Collected data
↓↓↓

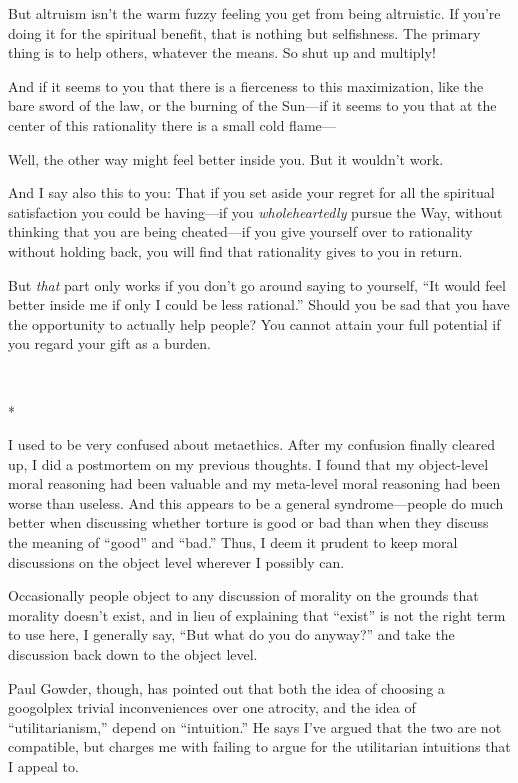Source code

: {
 But altruism isn't the warm fuzzy feeling you get
from being altruistic. If you're doing it for the
spiritual benefit, that is nothing but selfishness. The primary thing
is to help others, whatever the means. So shut up and multiply!}

{
 And if it seems to you that there is a fierceness to this
maximization, like the bare sword of the law, or the burning of the
Sun---if it seems to you that at the center of this rationality there
is a small cold flame---}

{
 Well, the other way might feel better inside you. But it
wouldn't work.}

{
 And I say also this to you: That if you set aside your regret for
all the spiritual satisfaction you could be having---if you
\textit{wholeheartedly} pursue the Way, without thinking that you are
being cheated---if you give yourself over to rationality without
holding back, you will find that rationality gives to you in return.}

{
 But \textit{that} part only works if you don't go
around saying to yourself, ``It would feel better
inside me if only I could be less rational.'' Should
you be sad that you have the opportunity to actually help people? You
cannot attain your full potential if you regard your gift as a burden.}

{\centering
 \ ~
\par}

{\centering
 *
\par}


{
 I used to be very confused about metaethics. After my confusion
finally cleared up, I did a postmortem on my previous thoughts. I found
that my object-level moral reasoning had been valuable and my
meta-level moral reasoning had been worse than useless. And this
appears to be a general syndrome---people do much better when
discussing whether torture is good or bad than when they discuss the
meaning of ``good'' and
``bad.'' Thus, I deem it prudent to
keep moral discussions on the object level wherever I possibly can.}

{
 Occasionally people object to any discussion of morality on the
grounds that morality doesn't exist, and in lieu of
explaining that ``exist'' is not the
right term to use here, I generally say, ``But what do
you do anyway?'' and take the discussion back down to
the object level.}

{
 Paul Gowder, though, has pointed out that both the idea of
choosing a googolplex trivial inconveniences over one atrocity, and the
idea of ``utilitarianism,'' depend
on ``intuition.'' He says
I've argued that the two are not compatible, but
charges me with failing to argue for the utilitarian intuitions that I
appeal to.}

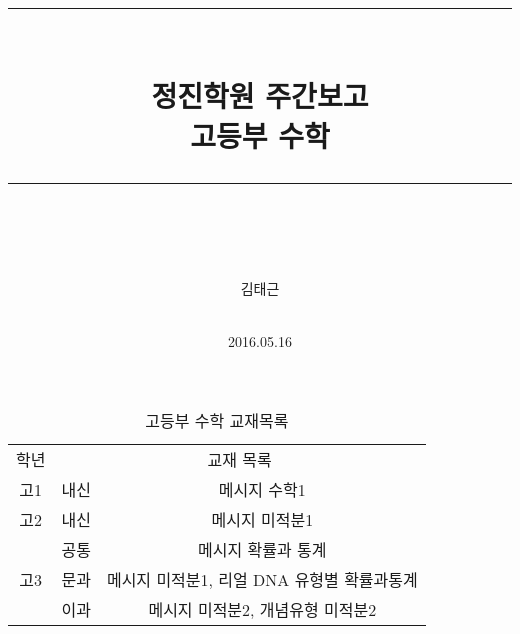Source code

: \documentclass[idxtotoc,hyperref,openany]{labbook} %
\newcommand{\HRule}{\rule{\linewidth}{0.5mm}} %
\begin{document}

\frontmatter %
\title{
\begin{center}
\HRule \\[0.4cm]
{\Huge \bfseries 정진학원 주간보고  \\[0.5cm] \Large 고등부 수학}\\[0.4cm] %
\HRule \\[1.5cm]
\end{center}
}
\author{\LARGE 김태근 \\  \\[2cm]} %
\date{2016.05.16} %
\maketitle

\tableofcontents

\mainmatter %












\begin{table}[h]
\centering
\begin{adjustbox}{width=\textwidth}
\begin{tabular}{c||c|c}
\toprule
\midrule
학년 & \multicolumn{2}{c}{교재 목록} \\
\hhline{=||==}
고1 & 내신 & 메시지 수학1 \\
\hline
고2 & 내신 & 메시지 미적분1\\
\hline
\multirow{3}{*}{고3} & 공통 & 메시지 확률과 통계 \\ \hhline{~--}
					& 문과 & 메시지 미적분1, 리얼 DNA 유형별 확률과통계\\ \hhline{~--}
					& 이과 & 메시지 미적분2, 개념유형 미적분2\\

\hline
\end{tabular}
\end{adjustbox}
\caption{\label{tab:i} 고등부 수학 교재목록 }
\end{table}
\end{document}
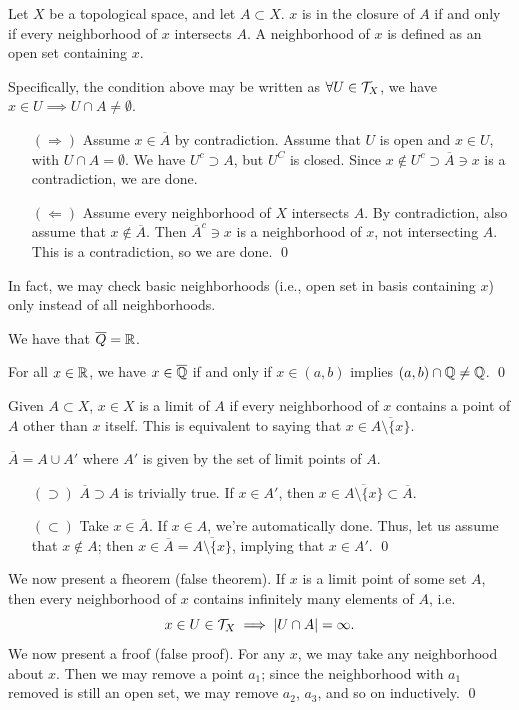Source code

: \newpage
\begin{simplethm}
    Let $X$ be a topological space, and let $A \subset X$. $x$ is in the closure of $A$ if and only if every neighborhood of $x$ intersects $A$. A neighborhood of $x$ is defined as an open set containing $x$.
\end{simplethm}
\noindent Specifically, the condition above may be written as $\forall U \in \mathcal T_X$, we have $x \in U \implies U \cap A \neq \emptyset$.
\begin{itemize}
    \item[$(\Rightarrow)$] Assume $x \in \overline{A}$ by contradiction. Assume that $U$ is open and $x \in U$, with $U \cap A = \emptyset$. We have $U^c \supset A$, but $U^C$ is closed. Since $x \not\in U^c \supset \overline{A} \ni x$ is a contradiction, we are done.
    \item[$(\Leftarrow)$] Assume every neighborhood of $X$ intersects $A$. By contradiction, also assume that $x \not\in \overline{A}$. Then $\overline{A}^c \ni x$ is a neighborhood of $x$, not intersecting $A$. This is a contradiction, so we are done. \qed
\end{itemize}
In fact, we may check basic neighborhoods (i.e., open set in basis containing $x$) only instead of all neighborhoods.

\begin{simpleclaim}[Closure of $\QQ$ is $\RR$]
    We have that $\overline{Q} = \mathbb R$.
\end{simpleclaim}
\noindent For all $x \in \mathbb R$, we have $x \in \overline{\mathbb Q}$ if and only if $x \in (a, b)$ implies $(a, b) \cap \mathbb Q \neq \mathbb Q$. \qed

\begin{definition}
    Given $A \subset X$, $x \in X$ is a limit of $A$ if every neighborhood of $x$ contains a point of $A$ other than $x$ itself. This is equivalent to saying that $x \in \overline{A \setminus \{x\}}$.
\end{definition}

\begin{simplethm}
    $\overline{A} = A \cup A'$ where $A'$ is given by the set of limit points of $A$.
\end{simplethm}
\begin{itemize}
    \item[$(\supset)$] $\overline{A} \supset A$ is trivially true. If $x \in A'$, then $x \in \overline{A \setminus \{x\}} \subset \overline{A}$.
    \item[$(\subset)$] Take $x \in \overline{A}$. If $x \in A$, we're automatically done. Thus, let us assume that $x \not\in A$; then $x \in \overline{A} = \overline{A \setminus \{x\}}$, implying that $x \in A'$. \qed
\end{itemize}
We now present a fheorem (false theorem). If $x$ is a limit point of some set $A$, then every neighborhood of $x$ contains infinitely many elements of $A$, i.e.
\[ x \in U \in \mathcal T_X \implies \left\lvert U \cap A \right\rvert = \infty. \]
We now present a froof (false proof). For any $x$, we may take any neighborhood about $x$. Then we may remove a point $a_1$; since the neighborhood with $a_1$ removed is still an open set, we may remove $a_2$, $a_3$, and so on inductively. \qed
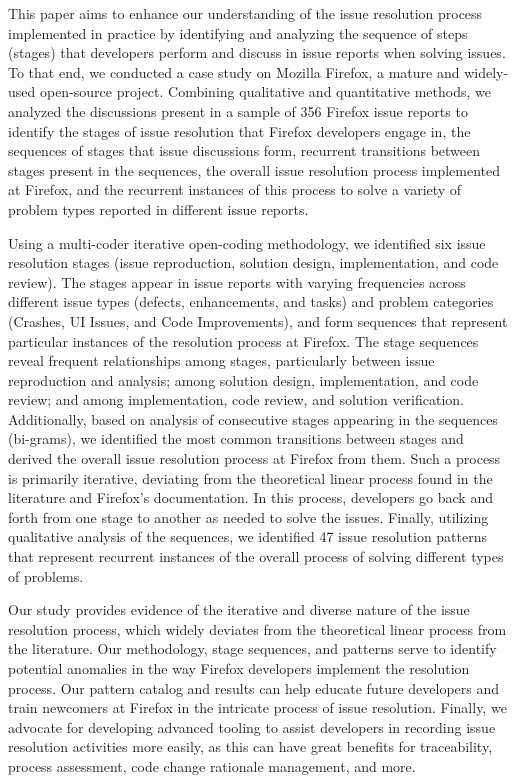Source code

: This paper aims to enhance our understanding of the issue resolution process implemented in practice by identifying and analyzing the sequence of steps (\ie stages) that developers perform and discuss in issue reports when solving issues. To that end, we conducted a case study on Mozilla Firefox, a mature and widely-used open-source project. Combining qualitative and quantitative methods, we analyzed the discussions present in a sample of 356 Firefox issue reports to identify the stages of issue resolution that Firefox developers engage in, the sequences of stages that issue discussions form, recurrent transitions between stages present in the sequences, the overall issue resolution process implemented at Firefox, and the recurrent instances of this process to solve a variety of problem types reported in different issue reports. 

Using a multi-coder iterative open-coding methodology, we identified six issue resolution stages (\eg issue reproduction, solution design, implementation, and code review). The stages appear in issue reports with varying frequencies across different issue types (defects, enhancements, and tasks) and problem categories (\eg Crashes, UI Issues, and Code Improvements), and form sequences that represent particular instances of the resolution process at Firefox. The stage sequences reveal frequent relationships among stages, particularly between issue reproduction and analysis; among solution design, implementation, and code review; and among implementation, code review, and solution verification. Additionally, based on analysis of consecutive stages appearing in the sequences (\ie bi-grams), we identified the most common transitions between stages and derived the overall issue resolution process at Firefox from them. Such a process is primarily iterative, deviating from the theoretical linear process found in the literature and Firefox's documentation. In this process, developers go back and forth from one stage to another as needed to solve the issues. Finally, utilizing qualitative analysis of the sequences, we identified 47 issue resolution patterns that represent recurrent instances of the overall process of solving different types of problems. 
	
Our study provides evidence of the iterative and diverse nature of the issue resolution process, which widely deviates from the theoretical linear process from the literature. Our methodology, stage sequences, and patterns serve to identify potential anomalies in the way Firefox developers implement the resolution process.
Our pattern catalog and results can help educate future developers and train newcomers at Firefox in the intricate process of issue resolution. Finally, we advocate for developing advanced tooling to assist developers in recording issue resolution activities more easily, as this can have great benefits for traceability, process assessment, code change rationale management, and more.






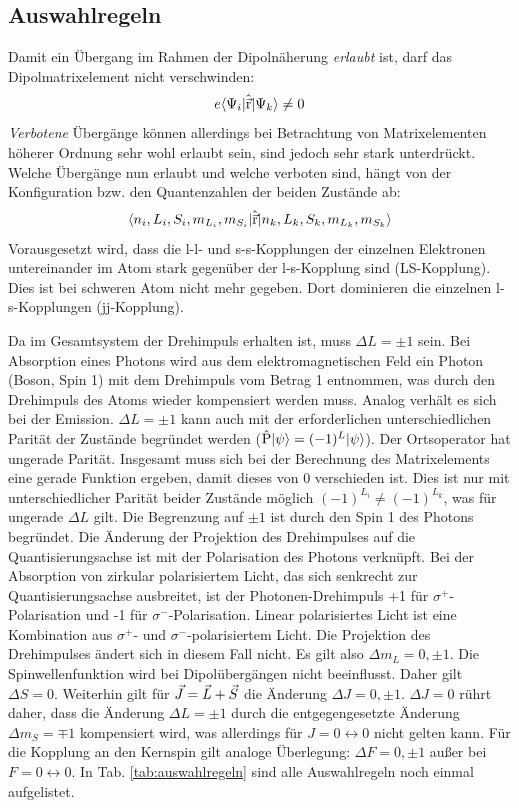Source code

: \subsection{Auswahlregeln}\label{subsec:auswahlregeln}
Damit ein Übergang im Rahmen der Dipolnäherung \textit{erlaubt} ist, darf das
Dipolmatrixelement nicht verschwinden:
\begin{equation}\label{eq:dipolmatrixelement}
	e\langle{\Psi_i}|\hat{\vec{\mathrm{r}}}|{\Psi_k}\rangle\neq0
\end{equation}
\textit{Verbotene} Übergänge können allerdings bei Betrachtung von
Matrixelementen höherer Ordnung sehr wohl erlaubt sein, sind jedoch sehr stark
unterdrückt. Welche Übergänge nun erlaubt und welche verboten sind, hängt von
der Konfiguration bzw. den Quantenzahlen der beiden Zustände ab:
\begin{equation}\label{eq:dipolmatrixelement_quantenzahlen}
	\langle{n_i,L_i,S_i,m_{L_i}, m_{S_i}}|\hat{\vec{\mathrm{r}}}|{n_k,L_k,S_k,m_{L_k}, m_{S_k}}\rangle
\end{equation}
Vorausgesetzt wird, dass die l-l- und s-s-Kopplungen der einzelnen Elektronen
untereinander im Atom stark gegenüber der l-s-Kopplung sind (LS-Kopplung).
Dies ist bei schweren Atom nicht mehr gegeben. Dort dominieren die einzelnen
l-s-Kopplungen (jj-Kopplung).\par
Da im Gesamtsystem der Drehimpuls erhalten ist, muss $\Delta L =\pm1$ sein.
Bei Absorption eines Photons wird aus dem elektromagnetischen Feld ein Photon (Boson, Spin 1) mit dem Drehimpuls vom
Betrag 1 entnommen, was durch den Drehimpuls des Atoms wieder kompensiert werden
muss. Analog verhält es sich bei der Emission. $\Delta L =\pm1$ kann auch mit
der erforderlichen unterschiedlichen Parität der Zustände begründet werden
($\hat{\mathrm{P}}|{\psi}\rangle=(-1)^L|{\psi}\rangle$). Der Ortsoperator hat ungerade Parität.
Insgesamt muss sich bei der Berechnung des Matrixelements eine gerade Funktion
ergeben, damit dieses von 0 verschieden ist. Dies ist nur mit unterschiedlicher
Parität beider Zustände möglich $(-1)^{L_i}\neq(-1)^{L_k}$, was für ungerade
$\Delta L$ gilt. Die Begrenzung auf $\pm1$ ist durch den Spin 1 des Photons
begründet. Die Änderung der Projektion des Drehimpulses auf die
Quantisierungsachse ist mit der Polarisation des Photons verknüpft. Bei der
Absorption von zirkular polarisiertem Licht, das sich senkrecht zur
Quantisierungsachse ausbreitet, ist der Photonen-Drehimpuls +1 für
$\sigma^+$-Polarisation und -1 für $\sigma^-$-Polarisation. Linear polarisiertes
Licht ist eine Kombination aus $\sigma^+$- und $\sigma^-$-polarisiertem Licht.
Die Projektion des Drehimpulses ändert sich in diesem Fall nicht. Es gilt also
$\Delta m_L = 0, \pm1$. Die Spinwellenfunktion wird bei Dipolübergängen nicht
beeinflusst. Daher gilt $\Delta S=0$. Weiterhin gilt für $\vec{J}=\vec{L}+\vec{S}$ die
Änderung $\Delta J=0,\pm1$. $\Delta J=0$ rührt daher, dass die Änderung $\Delta
L=\pm1$ durch die entgegengesetzte Änderung $\Delta m_S=\mp1$ kompensiert wird,
was allerdings für $J=0\leftrightarrow0$ nicht gelten kann. Für die Kopplung an
den Kernspin gilt analoge Überlegung: $\Delta F = 0, \pm1$ außer bei
$F=0\leftrightarrow0$. In Tab. \ref{tab:auswahlregeln} sind alle
Auswahlregeln noch einmal aufgelistet.

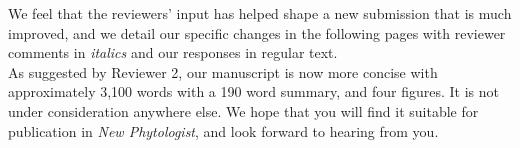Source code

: \documentclass{article}[11pt]
\begin{document}
We feel that the reviewers' input has helped shape a new submission that is much improved, and we detail our specific changes in the following pages with reviewer comments in \emph{italics} and our responses in regular text.\\

As suggested by Reviewer 2, our manuscript is now more concise with approximately 3,100 words with a 190 word summary, and four figures. It is
not under consideration anywhere else. We hope that you will find it suitable for publication in \emph{New Phytologist}, and look forward to hearing from you.
\end{document}
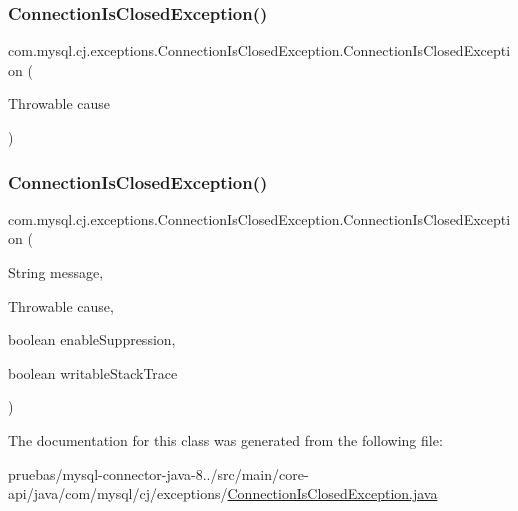 \subsubsection{\texorpdfstring{Connection\+Is\+Closed\+Exception()}{ConnectionIsClosedException()}\hspace{0.1cm}{\footnotesize\ttfamily [4/5]}}
{\footnotesize\ttfamily com.\+mysql.\+cj.\+exceptions.\+Connection\+Is\+Closed\+Exception.\+Connection\+Is\+Closed\+Exception (\begin{DoxyParamCaption}\item[{Throwable}]{cause }\end{DoxyParamCaption})}

\mbox{\label{classcom_1_1mysql_1_1cj_1_1exceptions_1_1_connection_is_closed_exception_a02e0a106b5dacc40096467a3ce9d1273}} 
\subsubsection{\texorpdfstring{Connection\+Is\+Closed\+Exception()}{ConnectionIsClosedException()}\hspace{0.1cm}{\footnotesize\ttfamily [5/5]}}
{\footnotesize\ttfamily com.\+mysql.\+cj.\+exceptions.\+Connection\+Is\+Closed\+Exception.\+Connection\+Is\+Closed\+Exception (\begin{DoxyParamCaption}\item[{String}]{message,  }\item[{Throwable}]{cause,  }\item[{boolean}]{enable\+Suppression,  }\item[{boolean}]{writable\+Stack\+Trace }\end{DoxyParamCaption})\hspace{0.3cm}{\ttfamily [protected]}}



The documentation for this class was generated from the following file\+:\begin{DoxyCompactItemize}
\item 
pruebas/mysql-\/connector-\/java-\/8../src/main/core-\/api/java/com/mysql/cj/exceptions/\mbox{\hyperlink{_connection_is_closed_exception_8java}{Connection\+Is\+Closed\+Exception.\+java}}\end{DoxyCompactItemize}
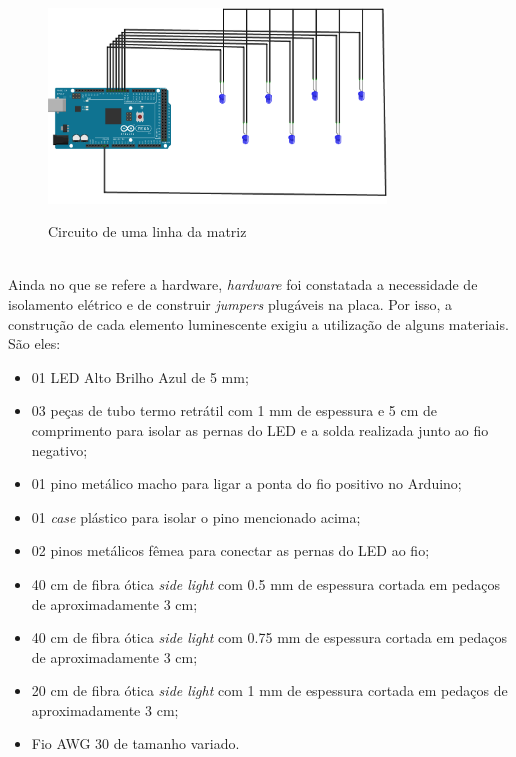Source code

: \begin{figure}[H]
    \centering
    \caption{Circuito de uma linha da matriz}
	\vspace*{0,2cm}
    \includegraphics[width=0.8\textwidth]{./04-figuras/breadboard}
    \label{fig:breadboard}
\end{figure}
\vspace*{-0,9cm}
{\raggedright {}}\\


Ainda no que se refere a hardware, \textit{hardware} foi constatada a necessidade de isolamento elétrico e de construir \textit{jumpers} plugáveis na placa. Por isso, a construção de cada elemento luminescente exigiu a utilização de alguns materiais. São eles:

\begin{itemize}
  \item 01 LED Alto Brilho Azul de 5 mm;
  \item 03 peças de tubo termo retrátil com 1 mm de espessura e 5 cm de comprimento para isolar as pernas do LED e a solda realizada junto ao fio negativo;
  \item 01 pino metálico macho para ligar a ponta do fio positivo no Arduino;
  \item 01 \textit{case} plástico para isolar o pino mencionado acima;  
  \item 02 pinos metálicos fêmea para conectar as pernas do LED ao fio;
  \item 40 cm de fibra ótica \textit{side light} com 0.5 mm de espessura cortada em pedaços de aproximadamente 3 cm;
  \item 40 cm de fibra ótica \textit{side light} com 0.75 mm de espessura cortada em pedaços de aproximadamente 3 cm;
  \item 20 cm de fibra ótica \textit{side light} com 1 mm de espessura cortada em pedaços de aproximadamente 3 cm;
  \item Fio AWG 30 de tamanho variado.
\end{itemize}


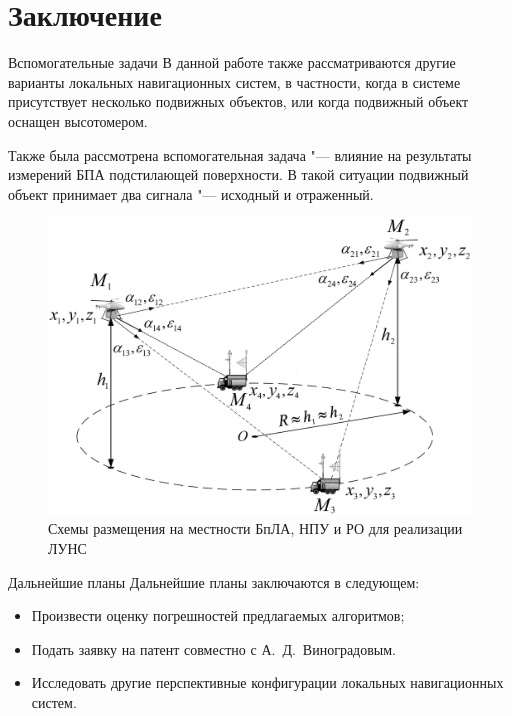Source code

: \documentclass[russian,hyperref={unicode}]{beamer}
\begin{document}
  \section{Заключение}

  \begin{frame}{Вспомогательные задачи}
    В данной работе также рассматриваются другие варианты локальных навигационных систем, в частности, когда в системе присутствует несколько подвижных объектов, или когда подвижный объект оснащен высотомером.

    Также была рассмотрена вспомогательная задача "--- влияние на результаты измерений БПА подстилающей поверхности. В такой ситуации подвижный объект принимает два сигнала "--- исходный и отраженный.
  \end{frame}

  \begin{frame}
    \begin{figure}
      \begin{center}
        \includegraphics[height=.8\textheight]{pic2}

        \caption{Схемы размещения на местности БпЛА, НПУ и РО для реализации ЛУНС}
      \end{center}
    \end{figure}
  \end{frame}

  \begin{frame}{Дальнейшие планы}
    Дальнейшие планы заключаются в следующем:
    \begin{itemize}
      \item Произвести оценку погрешностей предлагаемых алгоритмов;
      \item Подать заявку на патент совместно с А.~Д.~Виноградовым.
      \item Исследовать другие перспективные конфигурации локальных навигационных систем.
    \end{itemize}
  \end{frame}
\end{document}
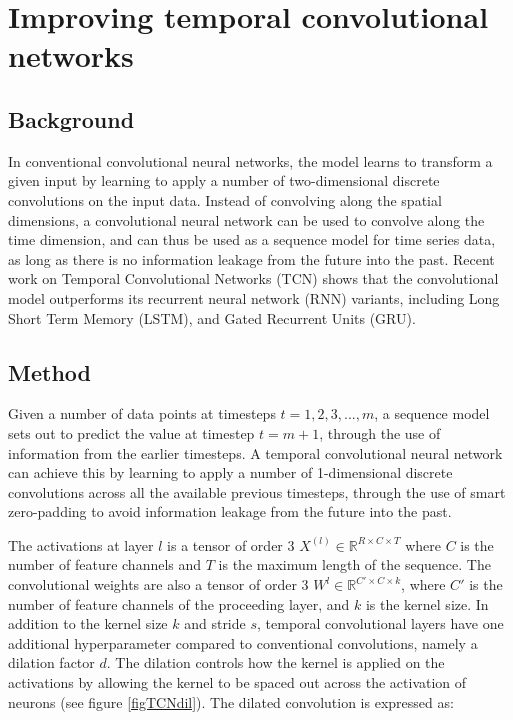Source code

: \documentclass[a4paper, twoside]{article}
\begin{document}
\section{Improving temporal convolutional networks}
\subsection{Background}
In conventional convolutional neural networks, the model learns to transform a given input by learning to apply a number of two-dimensional discrete convolutions on the input data. Instead of convolving along the spatial dimensions, a convolutional neural network can be used to convolve along the time dimension, and can thus be used as a sequence model for time series data, as long as there is no information leakage from the future into the past. Recent work on Temporal Convolutional Networks (TCN) \cite{tcn} shows that the convolutional model outperforms its recurrent neural network (RNN) variants, including Long Short Term Memory (LSTM), and Gated Recurrent Units (GRU). 

\subsection{Method}
Given a number of data points at timesteps $t = 1, 2, 3, ..., m$, a sequence model sets out to predict the value at timestep $t = m+1$, through the use of information from the earlier timesteps. A temporal convolutional neural network can achieve this by learning to apply a number of 1-dimensional discrete convolutions across all the available previous timesteps, through the use of smart zero-padding to avoid information leakage from the future into the past.

The activations at layer $l$ is a tensor of order 3 $X^{(l)} \in \mathbb{R}^{R \times C \times T}$ where $C$ is the number of feature channels and $T$ is the maximum length of the sequence. The convolutional weights are also a tensor of order 3 $W^l \in \mathbb{R}^{C' \times C \times k}$, where $C'$ is the number of feature channels of the proceeding layer, and $k$ is the kernel size. In addition to the kernel size $k$ and stride $s$, temporal convolutional layers have one additional hyperparameter compared to conventional convolutions, namely a dilation factor $d$. The dilation controls how the kernel is applied on the activations by allowing the kernel to be spaced out across the activation of neurons (see figure \ref{figTCNdil}). The dilated convolution is expressed as:
\end{document}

↑↑↑

PROBLEM DESCRIPTION
From the records above, copy only the lines running from the line containing "Azul de 5 mm;" to the line containing "В данной работе", both ends included. Leave the pictures out.

COMPLETED TASK
  \item 01 LED Alto Brilho Azul de 5 mm;
  \item 03 peças de tubo termo retrátil com 1 mm de espessura e 5 cm de comprimento para isolar as pernas do LED e a solda realizada junto ao fio negativo;
  \item 01 pino metálico macho para ligar a ponta do fio positivo no Arduino;
  \item 01 \textit{case} plástico para isolar o pino mencionado acima;  
  \item 02 pinos metálicos fêmea para conectar as pernas do LED ao fio;
  \item 40 cm de fibra ótica \textit{side light} com 0.5 mm de espessura cortada em pedaços de aproximadamente 3 cm;
  \item 40 cm de fibra ótica \textit{side light} com 0.75 mm de espessura cortada em pedaços de aproximadamente 3 cm;
  \item 20 cm de fibra ótica \textit{side light} com 1 mm de espessura cortada em pedaços de aproximadamente 3 cm;
  \item Fio AWG 30 de tamanho variado.
\end{itemize}


Source code

: \documentclass[russian,hyperref={unicode}]{beamer}
\begin{document}
  \section{Заключение}

  \begin{frame}{Вспомогательные задачи}
    В данной работе также рассматриваются другие варианты локальных навигационных систем, в частности, когда в системе присутствует несколько подвижных объектов, или когда подвижный объект оснащен высотомером.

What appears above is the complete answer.